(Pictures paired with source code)
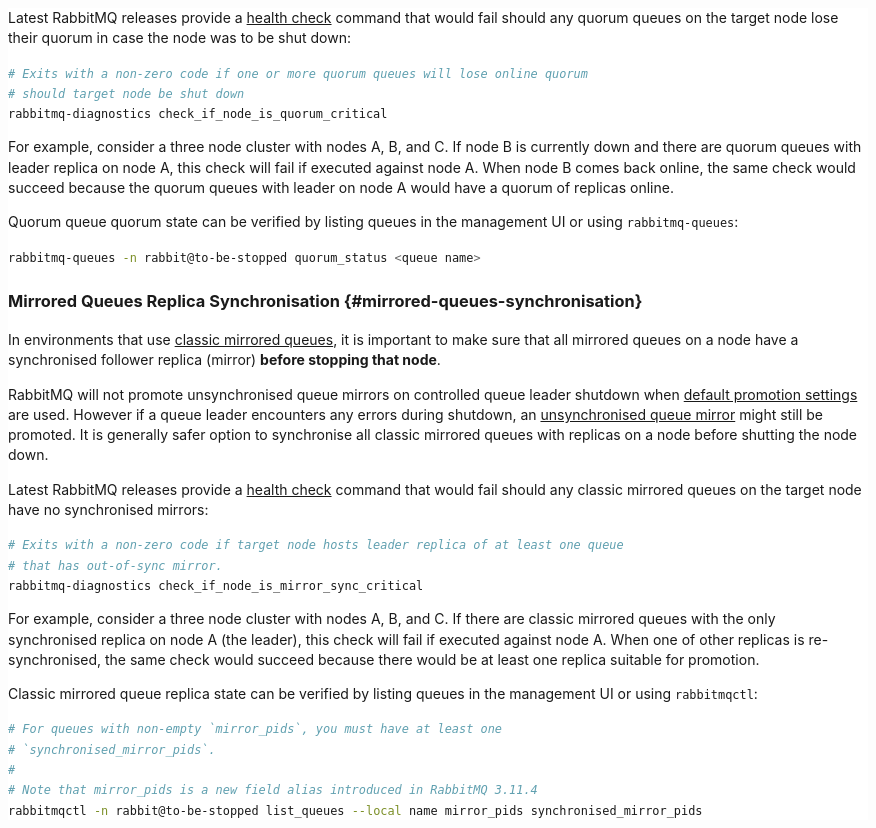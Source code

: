 Latest RabbitMQ releases provide a [health check](./monitoring#health-checks) command that would fail
should any quorum queues on the target node lose their quorum in case the node was to be shut down:

```bash
# Exits with a non-zero code if one or more quorum queues will lose online quorum
# should target node be shut down
rabbitmq-diagnostics check_if_node_is_quorum_critical
```

For example, consider a three node cluster with nodes A, B, and C. If node B is currently down
and there are quorum queues with leader replica on node A, this check will fail if executed
against node A. When node B comes back online, the same check would succeed because
the quorum queues with leader on node A would have a quorum of replicas online.

Quorum queue quorum state can be verified by listing queues in the management UI or using `rabbitmq-queues`:

```bash
rabbitmq-queues -n rabbit@to-be-stopped quorum_status <queue name>
```

### Mirrored Queues Replica Synchronisation {#mirrored-queues-synchronisation}

In environments that use [classic mirrored queues](./ha), it is important to make sure that all mirrored queues on a node
have a synchronised follower replica (mirror) **before stopping that node**.

RabbitMQ will not promote unsynchronised queue mirrors on controlled queue leader shutdown when
[default promotion settings](./ha#promotion-while-down) are used.
However if a queue leader encounters any errors during shutdown, an [unsynchronised queue mirror](./ha#unsynchronised-mirrors)
might still be promoted. It is generally safer option to synchronise all classic mirrored queues
with replicas on a node before shutting the node down.

Latest RabbitMQ releases provide a [health check](./monitoring#health-checks) command that would fail
should any classic mirrored queues on the target node have no synchronised mirrors:

```bash
# Exits with a non-zero code if target node hosts leader replica of at least one queue
# that has out-of-sync mirror.
rabbitmq-diagnostics check_if_node_is_mirror_sync_critical
```

For example, consider a three node cluster with nodes A, B, and C. If there are classic mirrored queues
with the only synchronised replica on node A (the leader), this check will fail if executed
against node A. When one of other replicas is re-synchronised, the same check would succeed because
there would be at least one replica suitable for promotion.

Classic mirrored queue replica state can be verified by listing queues in the management UI or using `rabbitmqctl`:

```bash
# For queues with non-empty `mirror_pids`, you must have at least one
# `synchronised_mirror_pids`.
#
# Note that mirror_pids is a new field alias introduced in RabbitMQ 3.11.4
rabbitmqctl -n rabbit@to-be-stopped list_queues --local name mirror_pids synchronised_mirror_pids
```
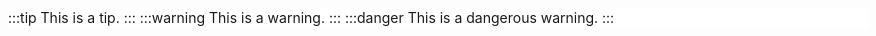 :::tip
This is a tip.
:::
:::warning
This is a warning.
:::
:::danger
This is a dangerous warning.
:::


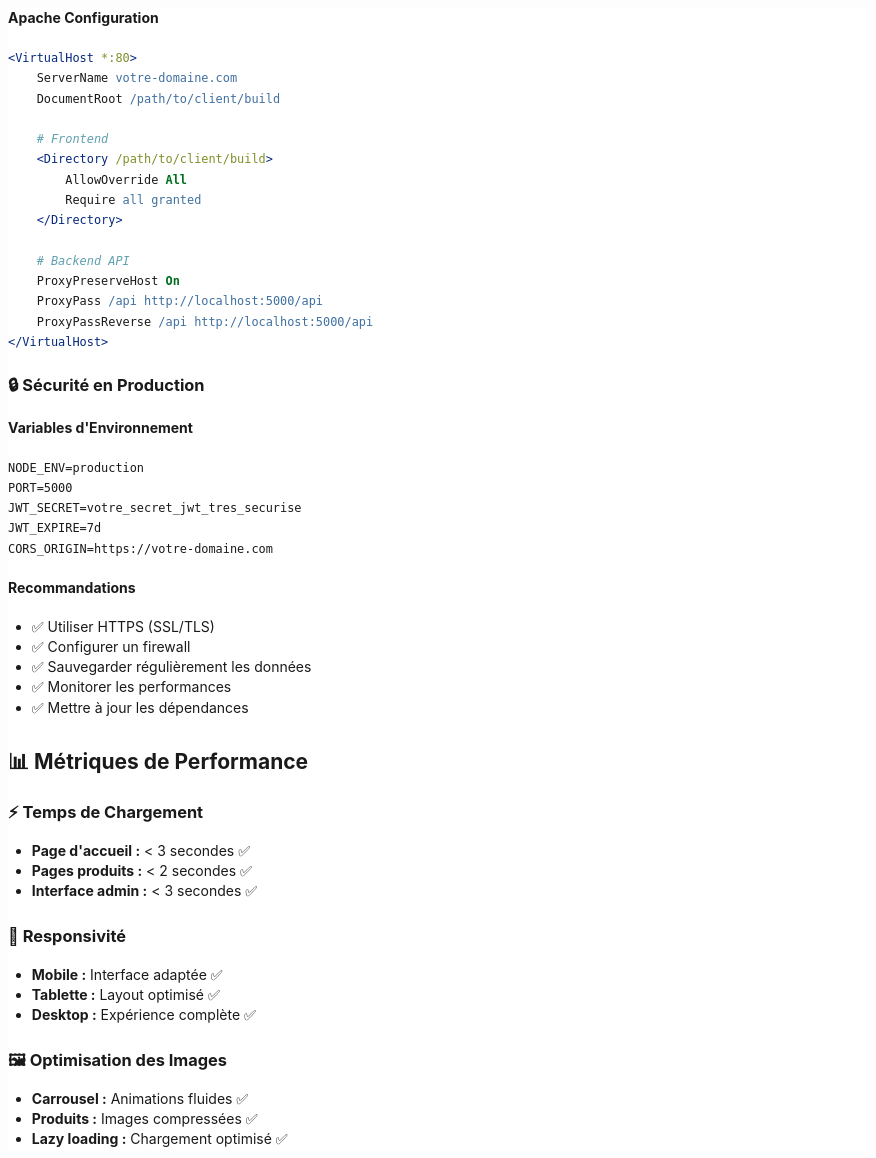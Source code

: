 #### **Apache Configuration**
```apache
<VirtualHost *:80>
    ServerName votre-domaine.com
    DocumentRoot /path/to/client/build
    
    # Frontend
    <Directory /path/to/client/build>
        AllowOverride All
        Require all granted
    </Directory>
    
    # Backend API
    ProxyPreserveHost On
    ProxyPass /api http://localhost:5000/api
    ProxyPassReverse /api http://localhost:5000/api
</VirtualHost>
```

### 🔒 **Sécurité en Production**

#### **Variables d'Environnement**
```env
NODE_ENV=production
PORT=5000
JWT_SECRET=votre_secret_jwt_tres_securise
JWT_EXPIRE=7d
CORS_ORIGIN=https://votre-domaine.com
```

#### **Recommandations**
- ✅ Utiliser HTTPS (SSL/TLS)
- ✅ Configurer un firewall
- ✅ Sauvegarder régulièrement les données
- ✅ Monitorer les performances
- ✅ Mettre à jour les dépendances

## 📊 Métriques de Performance

### ⚡ **Temps de Chargement**
- **Page d'accueil :** < 3 secondes ✅
- **Pages produits :** < 2 secondes ✅
- **Interface admin :** < 3 secondes ✅

### 📱 **Responsivité**
- **Mobile :** Interface adaptée ✅
- **Tablette :** Layout optimisé ✅
- **Desktop :** Expérience complète ✅

### 🖼️ **Optimisation des Images**
- **Carrousel :** Animations fluides ✅
- **Produits :** Images compressées ✅
- **Lazy loading :** Chargement optimisé ✅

**Exercise requirements**
A faithful, complete copy of the entries is required, without the pictures.

**Output**
Source code

: Latest RabbitMQ releases provide a [health check](./monitoring#health-checks) command that would fail
should any quorum queues on the target node lose their quorum in case the node was to be shut down:

```bash
# Exits with a non-zero code if one or more quorum queues will lose online quorum
# should target node be shut down
rabbitmq-diagnostics check_if_node_is_quorum_critical
```

For example, consider a three node cluster with nodes A, B, and C. If node B is currently down
and there are quorum queues with leader replica on node A, this check will fail if executed
against node A. When node B comes back online, the same check would succeed because
the quorum queues with leader on node A would have a quorum of replicas online.

Quorum queue quorum state can be verified by listing queues in the management UI or using `rabbitmq-queues`:

```bash
rabbitmq-queues -n rabbit@to-be-stopped quorum_status <queue name>
```

### Mirrored Queues Replica Synchronisation {#mirrored-queues-synchronisation}

In environments that use [classic mirrored queues](./ha), it is important to make sure that all mirrored queues on a node
have a synchronised follower replica (mirror) **before stopping that node**.

RabbitMQ will not promote unsynchronised queue mirrors on controlled queue leader shutdown when
[default promotion settings](./ha#promotion-while-down) are used.
However if a queue leader encounters any errors during shutdown, an [unsynchronised queue mirror](./ha#unsynchronised-mirrors)
might still be promoted. It is generally safer option to synchronise all classic mirrored queues
with replicas on a node before shutting the node down.

Latest RabbitMQ releases provide a [health check](./monitoring#health-checks) command that would fail
should any classic mirrored queues on the target node have no synchronised mirrors:

```bash
# Exits with a non-zero code if target node hosts leader replica of at least one queue
# that has out-of-sync mirror.
rabbitmq-diagnostics check_if_node_is_mirror_sync_critical
```

For example, consider a three node cluster with nodes A, B, and C. If there are classic mirrored queues
with the only synchronised replica on node A (the leader), this check will fail if executed
against node A. When one of other replicas is re-synchronised, the same check would succeed because
there would be at least one replica suitable for promotion.

Classic mirrored queue replica state can be verified by listing queues in the management UI or using `rabbitmqctl`:

```bash
# For queues with non-empty `mirror_pids`, you must have at least one
# `synchronised_mirror_pids`.
#
# Note that mirror_pids is a new field alias introduced in RabbitMQ 3.11.4
rabbitmqctl -n rabbit@to-be-stopped list_queues --local name mirror_pids synchronised_mirror_pids
```
 :::tip
This is a tip.
:::
:::warning
This is a warning.
:::
:::danger
This is a dangerous warning.
:::


Source code

: #### **Apache Configuration**
```apache
<VirtualHost *:80>
    ServerName votre-domaine.com
    DocumentRoot /path/to/client/build
    
    # Frontend
    <Directory /path/to/client/build>
        AllowOverride All
        Require all granted
    </Directory>
    
    # Backend API
    ProxyPreserveHost On
    ProxyPass /api http://localhost:5000/api
    ProxyPassReverse /api http://localhost:5000/api
</VirtualHost>
```

### 🔒 **Sécurité en Production**

#### **Variables d'Environnement**
```env
NODE_ENV=production
PORT=5000
JWT_SECRET=votre_secret_jwt_tres_securise
JWT_EXPIRE=7d
CORS_ORIGIN=https://votre-domaine.com
```

#### **Recommandations**
- ✅ Utiliser HTTPS (SSL/TLS)
- ✅ Configurer un firewall
- ✅ Sauvegarder régulièrement les données
- ✅ Monitorer les performances
- ✅ Mettre à jour les dépendances

## 📊 Métriques de Performance

### ⚡ **Temps de Chargement**
- **Page d'accueil :** < 3 secondes ✅
- **Pages produits :** < 2 secondes ✅
- **Interface admin :** < 3 secondes ✅

### 📱 **Responsivité**
- **Mobile :** Interface adaptée ✅
- **Tablette :** Layout optimisé ✅
- **Desktop :** Expérience complète ✅

### 🖼️ **Optimisation des Images**
- **Carrousel :** Animations fluides ✅
- **Produits :** Images compressées ✅
- **Lazy loading :** Chargement optimisé ✅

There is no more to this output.